Success & Recognition, Actual & Virtual


It's incumbent upon me to report on success on my blog about success. Don't you think? I do. So please don't think I'm tooting my own horn just for the sake of it, my tens of readers, when I report to you that I've received a special mention AND a blogger award in the last few days.

The blog-o-sphere, which is still a huge, amorphous tangle to me, is full of very supportive people giving each other awards. These tend to be from bloggers with not enormous lists of followers to other bloggers with miniscule ones, so we know that we aren't all standing on different mountaintops spitting into the wind. We're actually spitting onto each other.

Okay, poor analogy. On to the recognition part. 

First, I was  listed as a Funnarchist blogger by my faithful and definitely-not-related-to-me commenter Scrollwork on her blog. Once my head deflated enough to fit back inside the house, I realized I wanted to thank her. But just as I was preparing to do that, I received the following award from Andrea S. Michaels, all the way from her blog  Wordy Living in Belfast, Ireland.  That was pretty cool. Especially since I love Tana French novels.
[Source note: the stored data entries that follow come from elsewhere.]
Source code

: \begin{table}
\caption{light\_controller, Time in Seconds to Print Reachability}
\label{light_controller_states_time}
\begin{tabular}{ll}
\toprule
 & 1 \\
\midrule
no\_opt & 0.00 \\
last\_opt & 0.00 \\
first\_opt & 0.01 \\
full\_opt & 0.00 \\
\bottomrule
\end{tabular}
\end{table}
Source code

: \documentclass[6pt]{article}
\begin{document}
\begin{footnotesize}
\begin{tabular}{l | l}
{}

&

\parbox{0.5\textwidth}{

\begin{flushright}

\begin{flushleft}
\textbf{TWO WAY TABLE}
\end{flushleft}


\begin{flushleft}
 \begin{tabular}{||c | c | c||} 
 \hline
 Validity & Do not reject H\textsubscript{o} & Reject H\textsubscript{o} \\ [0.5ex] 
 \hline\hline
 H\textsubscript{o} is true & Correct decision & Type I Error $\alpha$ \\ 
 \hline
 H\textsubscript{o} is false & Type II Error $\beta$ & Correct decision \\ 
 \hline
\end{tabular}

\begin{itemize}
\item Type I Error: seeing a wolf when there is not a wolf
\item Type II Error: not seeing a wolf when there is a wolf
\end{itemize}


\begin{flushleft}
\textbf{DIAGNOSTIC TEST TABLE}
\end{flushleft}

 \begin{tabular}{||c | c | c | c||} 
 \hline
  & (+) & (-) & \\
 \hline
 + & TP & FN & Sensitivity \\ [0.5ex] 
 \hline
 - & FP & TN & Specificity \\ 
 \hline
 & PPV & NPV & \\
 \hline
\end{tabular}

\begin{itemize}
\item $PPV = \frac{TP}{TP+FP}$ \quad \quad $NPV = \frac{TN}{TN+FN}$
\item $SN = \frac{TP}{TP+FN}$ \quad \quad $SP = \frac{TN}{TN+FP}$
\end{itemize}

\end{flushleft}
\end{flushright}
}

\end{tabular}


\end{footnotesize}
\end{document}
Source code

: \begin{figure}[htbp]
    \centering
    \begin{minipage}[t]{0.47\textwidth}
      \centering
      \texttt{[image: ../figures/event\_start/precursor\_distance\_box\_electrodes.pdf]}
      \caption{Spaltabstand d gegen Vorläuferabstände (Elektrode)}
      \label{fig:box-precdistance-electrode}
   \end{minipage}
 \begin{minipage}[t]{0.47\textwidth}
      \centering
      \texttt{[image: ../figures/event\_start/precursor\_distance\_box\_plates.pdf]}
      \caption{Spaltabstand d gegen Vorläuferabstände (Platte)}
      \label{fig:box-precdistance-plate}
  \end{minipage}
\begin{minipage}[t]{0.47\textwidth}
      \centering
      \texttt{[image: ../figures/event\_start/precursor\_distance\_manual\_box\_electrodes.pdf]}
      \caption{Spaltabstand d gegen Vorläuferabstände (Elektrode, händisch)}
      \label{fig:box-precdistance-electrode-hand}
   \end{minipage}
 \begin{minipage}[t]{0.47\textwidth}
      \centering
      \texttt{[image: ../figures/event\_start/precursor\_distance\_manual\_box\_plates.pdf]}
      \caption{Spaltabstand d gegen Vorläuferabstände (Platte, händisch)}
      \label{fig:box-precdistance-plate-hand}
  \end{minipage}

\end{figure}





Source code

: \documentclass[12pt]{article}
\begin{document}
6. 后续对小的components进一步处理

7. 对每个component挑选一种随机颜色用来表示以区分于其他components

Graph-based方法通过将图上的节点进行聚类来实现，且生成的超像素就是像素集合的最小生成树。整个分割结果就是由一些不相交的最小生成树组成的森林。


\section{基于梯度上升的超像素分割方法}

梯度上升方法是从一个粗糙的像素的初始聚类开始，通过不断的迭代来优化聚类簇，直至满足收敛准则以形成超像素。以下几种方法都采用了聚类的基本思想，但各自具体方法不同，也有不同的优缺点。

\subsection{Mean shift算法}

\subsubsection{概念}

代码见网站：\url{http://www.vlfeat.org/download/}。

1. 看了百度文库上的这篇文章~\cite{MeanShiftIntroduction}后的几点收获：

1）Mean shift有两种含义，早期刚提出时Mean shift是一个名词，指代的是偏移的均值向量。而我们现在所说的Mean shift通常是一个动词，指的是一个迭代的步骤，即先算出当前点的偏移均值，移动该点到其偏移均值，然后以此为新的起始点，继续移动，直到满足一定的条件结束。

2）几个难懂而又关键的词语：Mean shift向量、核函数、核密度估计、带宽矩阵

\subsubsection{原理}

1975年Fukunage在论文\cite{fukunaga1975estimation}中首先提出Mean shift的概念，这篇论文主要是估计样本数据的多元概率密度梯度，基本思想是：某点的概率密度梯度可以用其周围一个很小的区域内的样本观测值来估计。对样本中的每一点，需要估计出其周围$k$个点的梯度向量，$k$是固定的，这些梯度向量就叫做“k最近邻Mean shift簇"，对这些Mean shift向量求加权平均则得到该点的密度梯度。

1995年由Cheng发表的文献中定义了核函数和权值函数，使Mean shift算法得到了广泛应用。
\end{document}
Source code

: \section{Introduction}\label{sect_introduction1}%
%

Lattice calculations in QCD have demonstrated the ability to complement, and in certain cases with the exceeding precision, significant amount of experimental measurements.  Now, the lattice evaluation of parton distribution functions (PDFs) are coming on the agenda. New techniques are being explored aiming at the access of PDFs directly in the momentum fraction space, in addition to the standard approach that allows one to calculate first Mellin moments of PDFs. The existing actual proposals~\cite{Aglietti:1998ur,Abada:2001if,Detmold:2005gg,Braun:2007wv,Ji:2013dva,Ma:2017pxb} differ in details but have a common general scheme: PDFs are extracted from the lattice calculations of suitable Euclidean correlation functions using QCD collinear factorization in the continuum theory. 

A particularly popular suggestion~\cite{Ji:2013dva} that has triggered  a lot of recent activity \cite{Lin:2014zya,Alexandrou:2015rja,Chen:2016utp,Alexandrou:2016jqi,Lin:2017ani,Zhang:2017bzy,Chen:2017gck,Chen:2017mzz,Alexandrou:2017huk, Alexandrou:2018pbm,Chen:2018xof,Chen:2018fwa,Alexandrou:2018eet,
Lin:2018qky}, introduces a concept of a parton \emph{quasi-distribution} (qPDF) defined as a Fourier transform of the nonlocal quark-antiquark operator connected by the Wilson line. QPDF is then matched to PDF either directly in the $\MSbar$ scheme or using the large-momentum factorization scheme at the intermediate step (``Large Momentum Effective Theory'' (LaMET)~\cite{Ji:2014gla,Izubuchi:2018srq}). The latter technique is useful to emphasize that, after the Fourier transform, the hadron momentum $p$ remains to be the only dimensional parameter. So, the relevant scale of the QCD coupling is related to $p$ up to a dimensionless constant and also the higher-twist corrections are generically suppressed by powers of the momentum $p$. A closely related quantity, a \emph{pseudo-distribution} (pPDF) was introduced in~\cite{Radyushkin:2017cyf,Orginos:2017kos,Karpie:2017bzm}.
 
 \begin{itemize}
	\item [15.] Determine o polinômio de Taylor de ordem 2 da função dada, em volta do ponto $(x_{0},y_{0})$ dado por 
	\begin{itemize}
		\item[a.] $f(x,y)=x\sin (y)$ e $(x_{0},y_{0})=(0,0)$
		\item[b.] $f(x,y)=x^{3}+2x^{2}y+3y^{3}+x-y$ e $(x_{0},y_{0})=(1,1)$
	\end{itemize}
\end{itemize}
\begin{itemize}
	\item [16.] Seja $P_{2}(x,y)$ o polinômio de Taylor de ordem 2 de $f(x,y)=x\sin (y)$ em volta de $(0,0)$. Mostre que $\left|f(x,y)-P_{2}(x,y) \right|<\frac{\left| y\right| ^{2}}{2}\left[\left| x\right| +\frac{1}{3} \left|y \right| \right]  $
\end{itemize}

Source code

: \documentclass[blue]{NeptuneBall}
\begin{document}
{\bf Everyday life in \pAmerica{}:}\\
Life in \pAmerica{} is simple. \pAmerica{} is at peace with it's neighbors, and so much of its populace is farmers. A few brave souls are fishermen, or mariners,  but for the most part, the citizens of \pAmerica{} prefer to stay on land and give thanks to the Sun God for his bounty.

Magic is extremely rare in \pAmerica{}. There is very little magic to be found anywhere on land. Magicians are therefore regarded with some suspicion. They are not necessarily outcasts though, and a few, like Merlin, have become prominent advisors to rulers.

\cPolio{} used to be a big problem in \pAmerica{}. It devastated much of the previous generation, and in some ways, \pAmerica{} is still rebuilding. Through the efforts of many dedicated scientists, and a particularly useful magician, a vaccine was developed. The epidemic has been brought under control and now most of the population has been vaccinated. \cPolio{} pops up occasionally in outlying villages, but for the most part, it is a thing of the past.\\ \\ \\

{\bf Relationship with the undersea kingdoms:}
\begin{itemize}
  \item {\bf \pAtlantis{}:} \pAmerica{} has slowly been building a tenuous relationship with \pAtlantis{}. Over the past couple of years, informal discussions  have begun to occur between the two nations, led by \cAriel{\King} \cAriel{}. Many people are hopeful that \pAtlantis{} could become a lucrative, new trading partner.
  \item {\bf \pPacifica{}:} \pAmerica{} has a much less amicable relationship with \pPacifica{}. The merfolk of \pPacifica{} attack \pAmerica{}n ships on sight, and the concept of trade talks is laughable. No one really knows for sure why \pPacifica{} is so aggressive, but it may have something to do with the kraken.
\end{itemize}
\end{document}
So this award comes with some rules. Here they are: 

  1. Thank the person who gave you the award and link back to them in your post.  
  2. Share 7 things about yourself.
  3. Pass this Award along to 15 recently discovered blogs and let them know about it.
I bristle at rules, but I'll give it a go. 

Thanks and thanks again! 

I'm a lapsed reform jew with Buddhist tendencies; I'm short and short-tempered; I eat something chocolate every day; I love a good Spoonerism; and everything else you need to know about me is in my blog--and quite a bit more.

Rule three poses a problem. I don't have a list of fifteen blogs to recommend, so I will work on that. I've got a good start from Rachel Harrie's Writer's Platform Building Campaign. I don't even know how I stumbled upon that one, but I did.  In the meantime, I can pass this on to two bloggers who are friends, Lena Roy, who is sharing her experiences as a first time YA novelist and writing teacher on her blog at www.lenaroy.com; and Reyna E. for her recent post at her blog Quickly and Slowly

So, thanks, readers! I will continue to strive to deserve recognition. Recognition is a hallmark of success. 

Tuesday, September 20, 2011

Scofflaws, Karma, and Success

http://students.ou.edu/Y/Jacob.R.Yandell-1/karma.png

I've been reading about karma a lot lately. The mystical-spiritual success folks like Deepak Chopra and Florence Skovel Shinn (more on her later) are big on it.

One aspect they're particularly keen on is choosing your words carefully, so you create good karma. Right speech, in case my tens of readers aren't up on Hinduism and Buddhism, is part of the Eightfold Path to enlightenment. For Chopra this is all about creating an intention that can then grow into the perfect success you crave. He suggests writing a list of your desires, which you look at before meditating, before turning in for the night, and first thing in the morning. Stating what you want plants the seed. Time, and your rapt and focused attention on the present, takes care of the growth and blooming.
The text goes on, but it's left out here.